P-type semiconductor
Introduction
A P-type semiconductor is a type of semiconductor in which the majority charge carriers are holes. This is achieved by introducing impurity atoms, known as dopants, into the semiconductor material, which have one less valence electron than the atoms of the semiconductor itself. The process of adding these impurities is known as doping. The dopant atoms create vacancies, or "holes", in the valence band of the semiconductor, which can move through the material and carry electric charge.
Doping Process
In the doping process, a small amount of impurity atoms are added to the pure semiconductor material. The type of impurity atom used determines whether the semiconductor becomes P-type or N-type. For a P-type semiconductor, trivalent atoms such as boron, aluminum, gallium, or indium are used. These atoms have one less valence electron than the semiconductor atoms, typically silicon or germanium, which have four valence electrons. When a trivalent atom replaces a silicon or germanium atom in the crystal lattice, it forms a covalent bond with its neighboring atoms but has one less electron to contribute, leaving a "hole". This hole can move through the crystal lattice as neighboring electrons fill it, leaving another hole in their original position. The movement of these holes constitutes electric current.
Charge Carriers
In a P-type semiconductor, the majority charge carriers are holes, while the minority charge carriers are electrons. The concentration of holes in a P-type semiconductor is greater than the intrinsic carrier concentration of the undoped semiconductor material, while the concentration of electrons is less. The majority charge carriers, the holes, are positively charged, while the minority charge carriers, the electrons, are negatively charged. The movement of these charge carriers under the influence of an electric field results in electric current.
Conductivity
The conductivity of a P-type semiconductor is determined by the concentration of holes and their mobility. The hole concentration is determined by the doping level, with a higher doping level resulting in a higher hole concentration and thus higher conductivity.

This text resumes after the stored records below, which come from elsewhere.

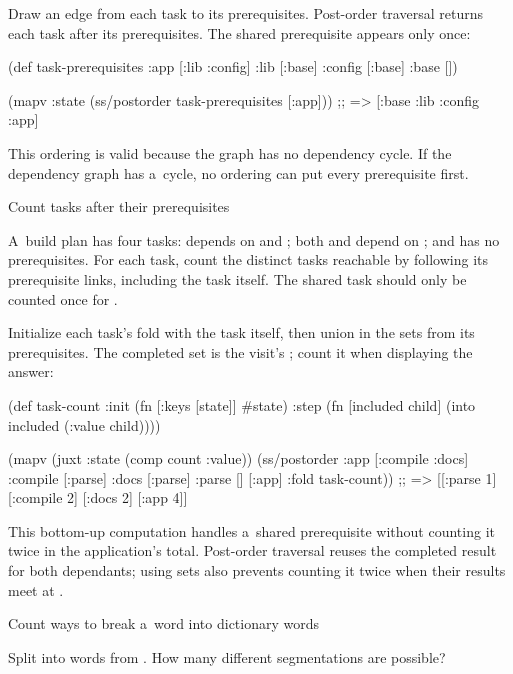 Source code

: {{{\smallskip
{} Draw an edge from each task to its prerequisites.
Post-order traversal returns each task after its prerequisites. The shared
 prerequisite appears only once:

\begtt {}
(def task-prerequisites
  {:app [:lib :config]
   :lib [:base]
   :config [:base]
   :base []})

(mapv :state
      (ss/postorder task-prerequisites [:app]))
;; => [:base :lib :config :app]
\endtt

This ordering is valid because the graph has no dependency cycle. If the
dependency graph has a~cycle, no ordering can put every prerequisite first.

\secc Count tasks after their prerequisites

 A~build plan has four tasks:  depends on
 and ; both  and 
depend on ; and  has no prerequisites. For each
task, count the distinct tasks reachable by following its prerequisite
links, including the task itself. The shared  task should only
be counted once for .

\smallskip
{} Initialize each task's fold with the task itself,
then union in the sets from its prerequisites. The completed set is the
visit's ; count it when displaying the answer:

\begtt {}
(def task-count
  {:init (fn [{:keys [state]}] #{state})
   :step (fn [included child] (into included (:value child)))})

(mapv (juxt :state (comp count :value))
      (ss/postorder {:app [:compile :docs]
                           :compile [:parse]
                           :docs [:parse]
                           :parse []}
                          [:app]
                          {:fold task-count}))
;; => [[:parse 1] [:compile 2] [:docs 2] [:app 4]]
\endtt

This bottom-up computation handles a~shared prerequisite without counting
it twice in the application's total. Post-order traversal reuses the
completed  result for both dependants; using sets also prevents
counting it twice when their results meet at .

\secc Count ways to break a~word into dictionary words

 Split  into words from
. How many different
segmentations are possible?

}}}
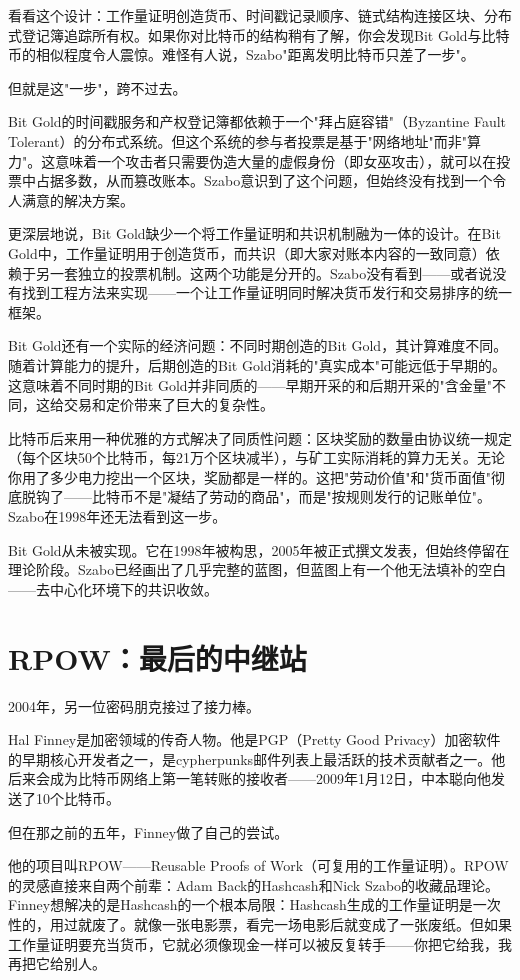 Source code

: \documentclass[a4paper,12pt,openany]{ctexbook}
\begin{document}
看看这个设计：工作量证明创造货币、时间戳记录顺序、链式结构连接区块、分布式登记簿追踪所有权。如果你对比特币的结构稍有了解，你会发现Bit Gold与比特币的相似程度令人震惊。难怪有人说，Szabo"距离发明比特币只差了一步"。

但就是这"一步"，跨不过去。

Bit Gold的时间戳服务和产权登记簿都依赖于一个"拜占庭容错"（Byzantine Fault Tolerant）的分布式系统。但这个系统的参与者投票是基于"网络地址"而非"算力"。这意味着一个攻击者只需要伪造大量的虚假身份（即女巫攻击），就可以在投票中占据多数，从而篡改账本。Szabo意识到了这个问题，但始终没有找到一个令人满意的解决方案。

更深层地说，Bit Gold缺少一个将工作量证明和共识机制融为一体的设计。在Bit Gold中，工作量证明用于创造货币，而共识（即大家对账本内容的一致同意）依赖于另一套独立的投票机制。这两个功能是分开的。Szabo没有看到——或者说没有找到工程方法来实现——一个让工作量证明同时解决货币发行和交易排序的统一框架。

Bit Gold还有一个实际的经济问题：不同时期创造的Bit Gold，其计算难度不同。随着计算能力的提升，后期创造的Bit Gold消耗的"真实成本"可能远低于早期的。这意味着不同时期的Bit Gold并非同质的——早期开采的和后期开采的"含金量"不同，这给交易和定价带来了巨大的复杂性。

比特币后来用一种优雅的方式解决了同质性问题：区块奖励的数量由协议统一规定（每个区块50个比特币，每21万个区块减半），与矿工实际消耗的算力无关。无论你用了多少电力挖出一个区块，奖励都是一样的。这把"劳动价值"和"货币面值"彻底脱钩了——比特币不是"凝结了劳动的商品"，而是"按规则发行的记账单位"。Szabo在1998年还无法看到这一步。

Bit Gold从未被实现。它在1998年被构思，2005年被正式撰文发表，但始终停留在理论阶段。Szabo已经画出了几乎完整的蓝图，但蓝图上有一个他无法填补的空白——去中心化环境下的共识收敛。


\section*{RPOW：最后的中继站}


2004年，另一位密码朋克接过了接力棒。

Hal Finney是加密领域的传奇人物。他是PGP（Pretty Good Privacy）加密软件的早期核心开发者之一，是cypherpunks邮件列表上最活跃的技术贡献者之一。他后来会成为比特币网络上第一笔转账的接收者——2009年1月12日，中本聪向他发送了10个比特币。

但在那之前的五年，Finney做了自己的尝试。

他的项目叫RPOW——Reusable Proofs of Work（可复用的工作量证明）。RPOW的灵感直接来自两个前辈：Adam Back的Hashcash和Nick Szabo的收藏品理论。Finney想解决的是Hashcash的一个根本局限：Hashcash生成的工作量证明是一次性的，用过就废了。就像一张电影票，看完一场电影后就变成了一张废纸。但如果工作量证明要充当货币，它就必须像现金一样可以被反复转手——你把它给我，我再把它给别人。
\end{document}
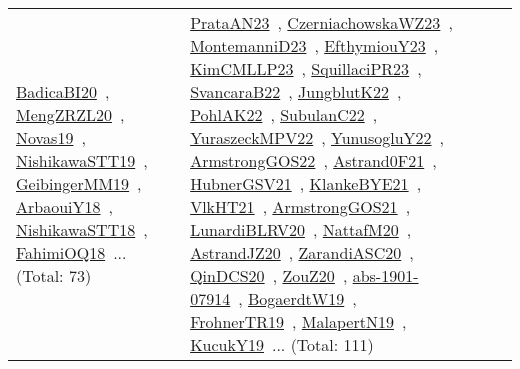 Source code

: {\begin{longtable}{lp{3cm}>{\raggedright\arraybackslash}p{6cm}>{\raggedright\arraybackslash}p{6cm}>{\raggedright\arraybackslash}p{8cm}}
\href{works/BadicaBI20.pdf}{BadicaBI20}~\cite{BadicaBI20}, \href{works/MengZRZL20.pdf}{MengZRZL20}~\cite{MengZRZL20}, \href{works/Novas19.pdf}{Novas19}~\cite{Novas19}, \href{works/NishikawaSTT19.pdf}{NishikawaSTT19}~\cite{NishikawaSTT19}, \href{works/GeibingerMM19.pdf}{GeibingerMM19}~\cite{GeibingerMM19}, \href{works/ArbaouiY18.pdf}{ArbaouiY18}~\cite{ArbaouiY18}, \href{works/NishikawaSTT18.pdf}{NishikawaSTT18}~\cite{NishikawaSTT18}, \href{works/FahimiOQ18.pdf}{FahimiOQ18}~\cite{FahimiOQ18}... (Total: 73) & \href{works/PrataAN23.pdf}{PrataAN23}~\cite{PrataAN23}, \href{works/CzerniachowskaWZ23.pdf}{CzerniachowskaWZ23}~\cite{CzerniachowskaWZ23}, \href{works/MontemanniD23.pdf}{MontemanniD23}~\cite{MontemanniD23}, \href{works/EfthymiouY23.pdf}{EfthymiouY23}~\cite{EfthymiouY23}, \href{works/KimCMLLP23.pdf}{KimCMLLP23}~\cite{KimCMLLP23}, \href{works/SquillaciPR23.pdf}{SquillaciPR23}~\cite{SquillaciPR23}, \href{works/SvancaraB22.pdf}{SvancaraB22}~\cite{SvancaraB22}, \href{works/JungblutK22.pdf}{JungblutK22}~\cite{JungblutK22}, \href{works/PohlAK22.pdf}{PohlAK22}~\cite{PohlAK22}, \href{works/SubulanC22.pdf}{SubulanC22}~\cite{SubulanC22}, \href{works/YuraszeckMPV22.pdf}{YuraszeckMPV22}~\cite{YuraszeckMPV22}, \href{works/YunusogluY22.pdf}{YunusogluY22}~\cite{YunusogluY22}, \href{works/ArmstrongGOS22.pdf}{ArmstrongGOS22}~\cite{ArmstrongGOS22}, \href{works/Astrand0F21.pdf}{Astrand0F21}~\cite{Astrand0F21}, \href{works/HubnerGSV21.pdf}{HubnerGSV21}~\cite{HubnerGSV21}, \href{works/KlankeBYE21.pdf}{KlankeBYE21}~\cite{KlankeBYE21}, \href{works/VlkHT21.pdf}{VlkHT21}~\cite{VlkHT21}, \href{works/ArmstrongGOS21.pdf}{ArmstrongGOS21}~\cite{ArmstrongGOS21}, \href{works/LunardiBLRV20.pdf}{LunardiBLRV20}~\cite{LunardiBLRV20}, \href{works/NattafM20.pdf}{NattafM20}~\cite{NattafM20}, \href{works/AstrandJZ20.pdf}{AstrandJZ20}~\cite{AstrandJZ20}, \href{works/ZarandiASC20.pdf}{ZarandiASC20}~\cite{ZarandiASC20}, \href{works/QinDCS20.pdf}{QinDCS20}~\cite{QinDCS20}, \href{works/ZouZ20.pdf}{ZouZ20}~\cite{ZouZ20}, \href{works/abs-1901-07914.pdf}{abs-1901-07914}~\cite{abs-1901-07914}, \href{works/BogaerdtW19.pdf}{BogaerdtW19}~\cite{BogaerdtW19}, \href{works/FrohnerTR19.pdf}{FrohnerTR19}~\cite{FrohnerTR19}, \href{works/MalapertN19.pdf}{MalapertN19}~\cite{MalapertN19}, \href{works/KucukY19.pdf}{KucukY19}~\cite{KucukY19}... (Total: 111)\\

\end{longtable}}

The mobility of the holes, which refers to how quickly they can move through the material under the influence of an electric field, is determined by the properties of the semiconductor material and the temperature. The conductivity of a P-type semiconductor increases with increasing temperature, as the thermal energy allows more electrons to jump into the conduction band and leave behind holes.
P-N Junction
A P-N junction is formed when a P-type semiconductor is joined with an N-type semiconductor. This junction is the basis for many electronic devices, including diodes, transistors, and solar cells. At the junction, the holes from the P-type material combine with the electrons from the N-type material, creating a "depletion region" devoid of charge carriers. An electric field is created across this region, allowing current to flow in one direction but not the other. This property is exploited in devices such as diodes to allow current to flow in one direction only.
Applications
P-type semiconductors are used in a variety of electronic devices. They are used in conjunction with N-type semiconductors in devices such as diodes, transistors, and solar cells. P-type semiconductors are also used in the fabrication of integrated circuits, where they can be used to form P-type metal-oxide-semiconductor (PMOS) transistors. In addition, they are used in light-emitting diodes (LEDs), where they form one side of the P-N junction that produces light when current is applied.